Images of Wuhan wet market taken October 29th 2014 by Virologist Eddie Holmes
Virologist Eddie Holmes took this image inside Wuhan wet marketin 2014 CREDIT: Eddie Holmes

The sales of mammals included not only critically endangered species like the Sunda pangolin, but also commercially bred civets – the animal identified as the intermediate host of the virus that caused the Sars outbreak in Asia in 2002.

However, scientists like Prof Nijman, who has worked extensively in Indonesia, caution that the legal wildlife trade poses a far greater risk because its sheer volume vastly overshadows criminal trading.

“There is this very strong emphasis on the illegal wildlife trade, assuming that it is the illegal wildlife trade that we have to worry about when it comes to zoonotic disease. There’s absolutely no reason to assume that the illegal trade is more dangerous than the legal one,” he said.

“So, if you want to make it safer you really have to start thinking about the whole trade chain,” he said. “Levels of traceability, hygiene, and checking needs to improve and that requires investments.”

Live frogs on display on Xihua Farmer's Market in Guangzhou, Guangdong province, China, 04 May 2020
Live frogs on display at Xihua farmers’ market in Guangzhou, Guangdong province, China CREDIT: ALEX PLAVEVSKI/EPA-EFE/Shutterstock

Dr Sue Lieberman, vice president of the international policy for the Wildlife Conservation Society, and formerly head of the US government’s CITES Scientific Authority, said more needed to be done to change public behaviour and the desirability of eating wildlife.

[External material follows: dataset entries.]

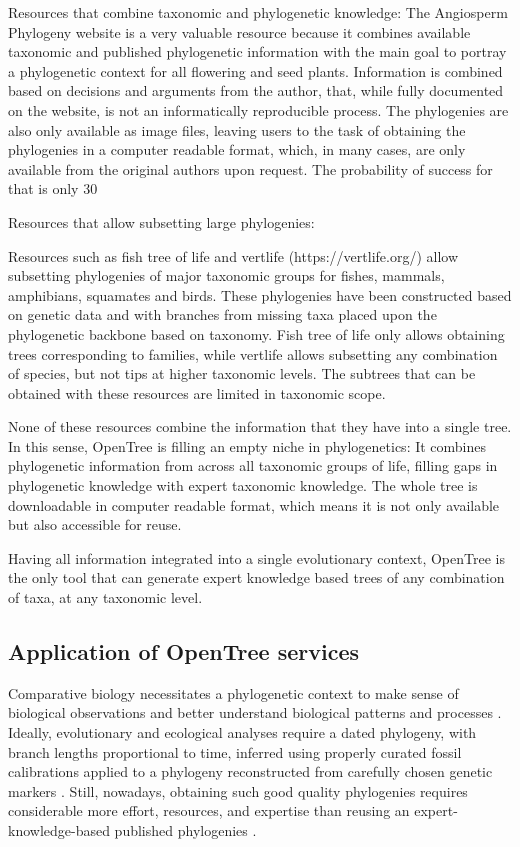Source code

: \documentclass[oupdraft]{sysbio_sse}
\begin{document}
Resources that combine taxonomic and phylogenetic knowledge:
The Angiosperm Phylogeny website \citep{stevens2001angiosperm} is a very valuable resource because it combines
available taxonomic and published phylogenetic information with the main goal to
portray a phylogenetic context for all flowering and seed plants. Information is
combined based on decisions and arguments from the author, that, while fully documented
on the website, is not an informatically reproducible process. The phylogenies are
also only available as image files, leaving users to the task of obtaining the phylogenies
in a computer readable format, which, in many cases, are only available from the
original authors upon request. The probability of success for that is only 30%

Resources that allow subsetting large phylogenies:

Resources such as fish tree of life \citep{chang2019r} and vertlife (https://vertlife.org/)
allow subsetting phylogenies of major taxonomic groups for fishes, mammals, amphibians, squamates and birds.
These phylogenies have been constructed based on genetic data and with branches
from missing taxa placed upon the phylogenetic backbone based on taxonomy. Fish
tree of life only allows obtaining trees corresponding to families, while vertlife
allows subsetting any combination of species, but not tips at higher taxonomic levels.
The subtrees that can be obtained with these resources are limited in taxonomic scope.

None of these resources combine the information that they have into a single tree.
In this sense, OpenTree is filling an empty niche in phylogenetics:
It combines phylogenetic information from across all taxonomic groups of life,
filling gaps in phylogenetic knowledge with expert taxonomic knowledge. The whole
tree is downloadable in computer readable format, which means it is not only available
but also accessible for reuse.

Having all information integrated into a single evolutionary context, OpenTree
is the only tool that can generate expert knowledge based trees of any combination
of taxa, at any taxonomic level.


\subsection{Application of OpenTree services}

Comparative biology necessitates a phylogenetic context to make sense of biological
observations and better understand biological patterns and processes
\citep{felsenstein1985phylogenies, soltis2003role}.
Ideally, evolutionary and ecological analyses require a dated phylogeny, with branch lengths
proportional to time, inferred using properly curated fossil calibrations applied
to a phylogeny reconstructed from carefully chosen genetic markers \citep{webb2008phylocom, jantzen2019effects}.
Still, nowadays, obtaining such good quality phylogenies requires
considerable more effort, resources, and expertise than reusing an expert-knowledge-based
published phylogenies \citep{li2019common}.
\end{document}
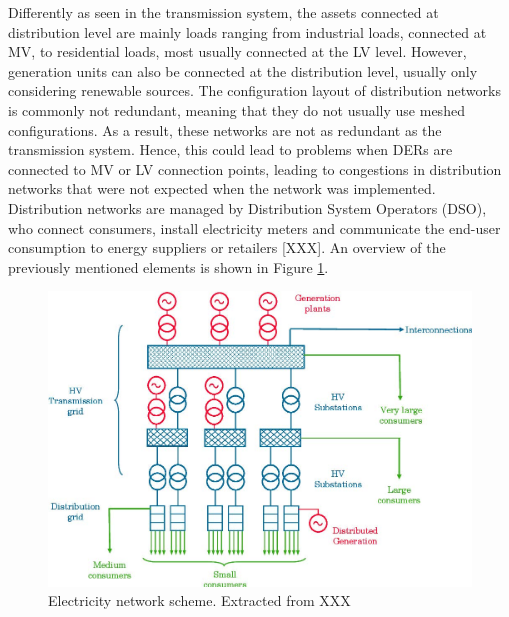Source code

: Differently as seen in the transmission system, the assets connected at distribution level are mainly loads ranging from industrial loads, connected at MV, to residential loads, most usually connected at the LV level. However, generation units can also be connected  at the distribution level, usually only considering renewable sources. The configuration layout of distribution networks is commonly not redundant, meaning that they do not usually use meshed configurations. As a result, these networks are not as redundant as the transmission system. Hence, this could lead to problems when DERs are connected to MV or LV connection points, leading to congestions  in distribution networks that were not expected when the network was implemented. Distribution networks are managed by Distribution System Operators (DSO), who connect consumers, install electricity meters and communicate the end-user consumption to energy suppliers or retailers [XXX]. An overview of the previously mentioned elements is shown in Figure \ref{fig:networkscheme}. 


\begin{figure}[h]
	\centering 
	\includegraphics[width=0.8\columnwidth ]{ChapterIntro/Figures/ELECTRICITY_SYSTEM.jpg}
		\caption{Electricity network scheme. Extracted from XXX}  
		\label{fig:networkscheme}
\end{figure}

Wildlife for consumption was often seen as a “luxury item” and not as a food security issue, she said.

“We’ve been talking to a number of countries about when they do their overseas aid – like the UK and the US – that they need to connect it to preventing pandemics in closing these markets,” she said.

“That’s not punitive. It’s – ‘we’ll help you with building your healthcare systems, we’ll help you with reducing poverty, but we need to work together to close these markets’,” she explained.

“We have nearly eight billion people on the planet. We can’t keep rolling the dice and hoping it doesn’t happen.”